C’est là que Nathalie aurait commencé à se sentir mal. Dean aurait lourdement insisté pour que la jeune femme passe la nuit à son domicile. Tellement mal en point, elle finit par céder. «Dans la voiture, je m’endormais, je me réveillais. Cela devenait noir devant mes yeux, indique la jeune femme. De la nuit, je ne me souviens que de flashs : Dean torse nu, Dean sur moi…» Elle aurait tenté de le repousser et aurait fini par abandonner et subir le viol. Dean aurait retenté le coup au réveil et lui aurait dit qu’elle se comportait «comme une gamine de 12 ans».
Cette nuit est un véritable choc pour la jeune femme qui se remettait à peine d’un premier viol subi en 2009 alors qu’elle n’était âgée que de 16 ans. Elle venait de clôturer sa thérapie l’après-midi des faits.
Le jeune homme est également suspecté d’avoir violé une troisième jeune femme à deux reprises. Par peur de Dean, elle n’aurait pas porté plainte. Son nom serait apparu au cours de l’enquête. Son témoignage ressemble aux deux précédents. Excepté qu’elle ne se serait pas sentie mal.

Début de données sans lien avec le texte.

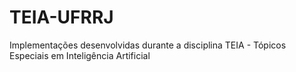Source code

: # TEIA-UFRRJ
Implementações desenvolvidas durante a disciplina TEIA - Tópicos Especiais em Inteligência Artificial
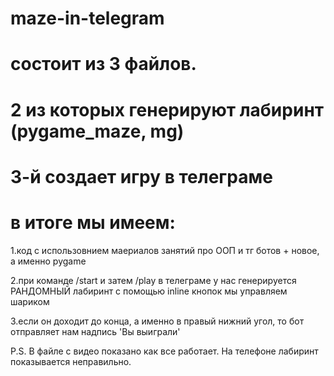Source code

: # maze-in-telegram
# состоит из 3 файлов.
# 2 из которых генерируют лабиринт (pygame_maze, mg)
# 3-й создает игру в телеграме
# в итоге мы имеем: 
1.код с использовнием маериалов занятий про ООП и тг ботов + новое, а именно pygame

2.при команде /start и затем /play в телеграме у нас генерируется РАНДОМНЫЙ лабиринт
с помощью inline кнопок мы управляем шариком

3.если он доходит до конца, а именно в правый нижний угол, то бот отправляет нам надпись 'Вы выиграли'


P.S. В файле с видео показано как все работает.
 На телефоне лабиринт показывается неправильно.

Dans la famille de Dean, on aurait du mal à croire que le jeune homme puisse avoir commis de tels actes, selon l’enquêtrice. Et ce d’autant plus que sa maman aurait été régulièrement abusée sexuellement durant une partie de son enfance et de son adolescence. L’avocat de Dean aurait, selon la présidente de la 13ᵉ chambre correctionnelle, laissé entendre qu’il s’agirait d’une cabale contre le jeune homme. Pourtant, les jeunes femmes n’ont cessé de le répéter à la barre, elles ne se connaissaient pas.
Le procès se poursuit ce mercredi avec les rapports des experts et le réquisitoire du procureur. À moins que le prévenu et son avocat ne fassent leur apparition à l’audience.